Going off-tangent, allocating a 2-D array like the method above is actually pretty common. National Instrument's LabVIEW allocates memory for multi-dimensional arrays like the above code snippet, as an example.

Another issue with the "traditional" method deals with a limitation of C/C++. when interacting with other languages. Languages such as C# have better support for multi-dimensional arrays, so when a 2-D array is created it is guaranteed that all elements in the array are contiguous. This can cause problems with sending multi-dimensional arrays from C/C++ when sending arrays to these languages, and it just so happens that the best way of dealing with most of these problems is to allocate the array in 1-D, like the example above.

The goal is to dynamically create a 2-D array that allows for the subscript operator usage of the "traditional" method, while guaranteeing that all elements in the array are contiguous in memory.

# A better, less intuitive way of creating 2-dimensional arrays dynamically

``````int** matrix;

matrix = new int*[num_rows];
matrix[0] = new int[num_rows * num_cols];

for(int i = 1; i < num_rows; i++) {
matrix[i] = matrix[i-1] + num_cols;
}

//matrix is now allocated, but contains garbage data
``````

This looks complex, but it's surprisingly understandable once you understand what's going on. The idea is that we allocate memory for an array of pointers, of size num_rows. We then allocate memory for the first pointer's array, with length num_rows*num_cols - the number of elements we need for the matrix. The other pointers are then assigned positions in the first pointer's array, giving the appearance of an array of pointers that point to different arrays, but not the structure of one.

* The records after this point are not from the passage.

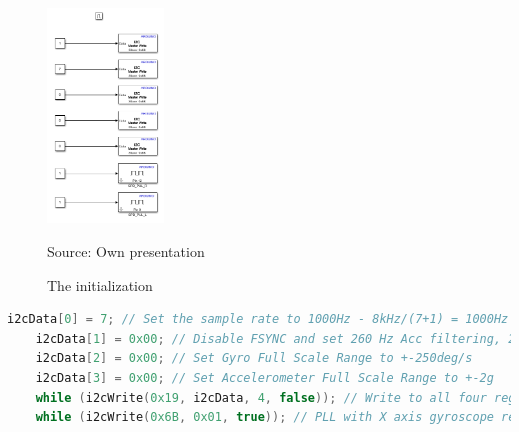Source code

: 	\begin{figure}[H]
		\centering
		\includegraphics[width=0.275\textwidth]{figures/init.PNG}
		\caption{The initialization}	
		Source: Own presentation	
		\label{fig:init}	
	\end{figure}
	\begin{mdframed}
		\begin{lstlisting}[caption={C-Code from the script}, language=c,label={lst:init}]
	i2cData[0] = 7; // Set the sample rate to 1000Hz - 8kHz/(7+1) = 1000Hz
	i2cData[1] = 0x00; // Disable FSYNC and set 260 Hz Acc filtering, 256 Hz Gyro filtering, 8 KHz sampling
	i2cData[2] = 0x00; // Set Gyro Full Scale Range to +-250deg/s
	i2cData[3] = 0x00; // Set Accelerometer Full Scale Range to +-2g
	while (i2cWrite(0x19, i2cData, 4, false)); // Write to all four registers at once
	while (i2cWrite(0x6B, 0x01, true)); // PLL with X axis gyroscope reference and disable sleep mode		
		\end{lstlisting}
	\end{mdframed}	
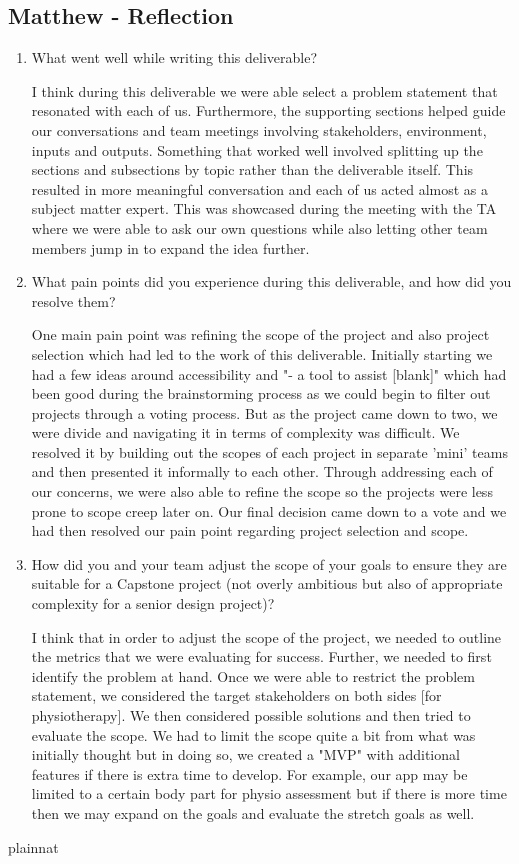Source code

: \documentclass{article}
\begin{document}
\subsection*{Matthew - Reflection}
\begin{enumerate}
    \item What went well while writing this deliverable? 

    I think during this deliverable we were able select a problem statement that resonated with each of us.
    Furthermore, the supporting sections helped guide our conversations and team meetings involving stakeholders,
    environment, inputs and outputs. Something that worked well involved splitting up the sections and subsections
    by topic rather than the deliverable itself. This resulted in more meaningful conversation and each of us acted
    almost as a subject matter expert. This was showcased during the meeting with the TA where we were able to ask
    our own questions while also letting other team members jump in to expand the idea further.

    \item What pain points did you experience during this deliverable, and how
    did you resolve them?

    One main pain point was refining the scope of the project and also project selection which had led to the work
    of this deliverable. Initially starting we had a few ideas around accessibility and "- a tool to assist [blank]" which
    had been good during the brainstorming process as we could begin to filter out projects through a voting process.
    But as the project came down to two, we were divide and navigating it in terms of complexity was difficult. We resolved
    it by building out the scopes of each project in separate 'mini' teams and then presented it informally to each other.
    Through addressing each of our concerns, we were also able to refine the scope so the projects were less prone to
    scope creep later on. Our final decision came down to a vote and we had then resolved our pain point regarding project
    selection and scope.

    \item How did you and your team adjust the scope of your goals to ensure
    they are suitable for a Capstone project (not overly ambitious but also of
    appropriate complexity for a senior design project)?

    I think that in order to adjust the scope of the project, we needed to outline the metrics that we were evaluating for 
    success. Further, we needed to first identify the problem at hand. Once we were able to restrict the problem statement,
    we considered the target stakeholders on both sides [for physiotherapy]. We then considered possible solutions and then
    tried to evaluate the scope. We had to limit the scope quite a bit from what was initially thought but in doing so, we
    created a "MVP" with additional features if there is extra time to develop. For example, our app may be limited to a 
    certain body part for physio assessment but if there is more time then we may expand on the goals and evaluate the 
    stretch goals as well.
\end{enumerate}  

 {plainnat}

\end{document}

As expected, matrix[0] now points to the entire 2-D array, not just the first row. This has a side-effect of allowing us to interact with the array in the first two methods:

``````//we can now access matrix[x][y] using

int example1 = matrix[x][y];

//or, since matrix[0] points to the entire array,

int example2 = matrix[0][x + num_rows * y];
``````

Which allows you to send arrays between languages (or functions) as 1-D arrays.

Note: The pointers are not guaranteed to be contiguous with the array, since they are created using two different new[] operators. But this is probably the best you're going to get without using a std collection or third-party solution.

Creating higher dimensional arrays using this method can be done using the same principles, and are left as an exercise.